分子異常症と呼べば簡単なのですが、伝統的にCRMという言葉が使用されています。10%程度の症例がCRM+とも言われていますが、一般臨床では抗原値の測定はほとんど施行されていないために、CRM+の正確な頻度は不明です。また、特に凝固第VIII因子は抗原量(健常者の血中濃度でもmol濃度として1nM、重症血友病であれば10pM)が元々低いので、測定安定性など考えるとCRM+/CRM-/CRMRの判断は難しいとことがあります。

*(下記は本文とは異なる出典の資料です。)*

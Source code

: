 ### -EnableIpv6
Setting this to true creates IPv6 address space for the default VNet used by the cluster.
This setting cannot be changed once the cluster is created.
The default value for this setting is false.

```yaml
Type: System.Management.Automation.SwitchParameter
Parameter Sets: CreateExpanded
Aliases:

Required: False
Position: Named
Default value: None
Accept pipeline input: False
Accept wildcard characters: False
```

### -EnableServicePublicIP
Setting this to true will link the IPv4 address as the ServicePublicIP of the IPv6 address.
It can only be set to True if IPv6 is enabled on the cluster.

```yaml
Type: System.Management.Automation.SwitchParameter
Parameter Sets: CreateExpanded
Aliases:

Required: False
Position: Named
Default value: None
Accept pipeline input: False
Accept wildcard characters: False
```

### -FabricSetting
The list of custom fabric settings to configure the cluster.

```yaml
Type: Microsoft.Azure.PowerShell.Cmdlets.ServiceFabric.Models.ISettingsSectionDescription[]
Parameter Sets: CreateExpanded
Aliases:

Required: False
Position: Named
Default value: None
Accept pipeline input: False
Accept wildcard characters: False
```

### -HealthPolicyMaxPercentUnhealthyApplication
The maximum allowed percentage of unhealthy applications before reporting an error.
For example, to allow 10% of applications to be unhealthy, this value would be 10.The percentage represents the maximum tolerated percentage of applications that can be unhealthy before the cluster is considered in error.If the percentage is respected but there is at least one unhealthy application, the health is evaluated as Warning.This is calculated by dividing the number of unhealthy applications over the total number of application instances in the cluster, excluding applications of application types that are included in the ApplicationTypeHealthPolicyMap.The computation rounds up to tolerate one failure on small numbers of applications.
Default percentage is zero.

変異部によって様々な機能異常を呈する可能性が示唆されており、凝固第VIII因子の場合は活性化部位の変異や糖鎖結合部位の変異、フォンビルブランド因子結合部位の変異などが知られています。また凝固第IX因子では活性化部位の変異と共にセリンプロテアーゼ活性部位の変異などがあります。

【CRMの臨床上の問題】
CRMの臨床的な重要な点として、一つはインヒビター発生との関連が示唆されています。一般にCRM-の方がインヒビター発生頻度が高いと言われています。抗原性が正常な凝固因子(製剤の中に含まれている凝固因子)に近い因子(患者さん由来)が流れているので、外因性の凝固因子に対する免疫的に感作されにくいというのは、直感的にもある程度、納得できる現象と思います。
CRMの有無と投与製剤の効果
 
変異の部位によっては
上記の様な現象が起こらない場合もあります
 
もう一つのCRMの問題点は、製剤の作用が発揮されにくい(抗体による不活化ではありません)場合があるという点です。これは血友病Bで問題になる場合があります。活性型凝固第IX因子は活性型凝固第VIII因子とリン脂質上(多くは活性化され、陰性荷電を帯びたリン脂質が細胞表面に出現した血小板表面上)で複合体(Xase)を形成し凝固第X因子の活性化します。複合体を形成しない活性型凝固第IX因子単独ではその効率は極めて悪く、ほぼ凝固第X因子活性化は惹起しません。一方、凝固因子の血中濃度は凝固第VIII因子がおよそ1nMに対して凝固第IX因子はおよそ90nMと大きな開きがあります。血小板表面上の活性化された凝固第VIII因子や凝固第IX因子の量によって条件は変わるものの、活性化血小板表面上の活性化凝固第VIIIに比べ多数の活性化凝固第IX因子が存在すると考えられ、Xase複合体の生成は凝固第VIII因子の量に大きく依存します。CRM-の血友病Bの場合、外因性に補充された凝固第IX因子は内因性の活性化凝固第VIII因子と濃度依存的にXase複合体を作ることになります(この反応は比較的簡単に理解できると思います)。しかしCRM+の血友病Bで、患者凝固第IX因子が活性型凝固第VIII因子との結合能は低下していない場合(例えばセリンプロテアーゼ活性部位の変異など)、内因性の凝固第VIII因子の多くが患者第IX因子とXase複合体(実際には活性はありませんが)を形成しています。この病態に外因性に「正常な」凝固第IX因子を投与しても、患者第IX因子と凝固第VIII因子を取り合うことになります(生化学的には競合することになります)。このため投与した「正常な」第IX因子が酵素活性(凝固作用)を発揮することができないことになります。しかし血漿中の第IX因子は投与量に応じて測定されますので、「血中第IX因子活性の割には、止血効果が弱い」ということになります。薬理学的な意味でのPKとPDは異なるということの代表的な現象です。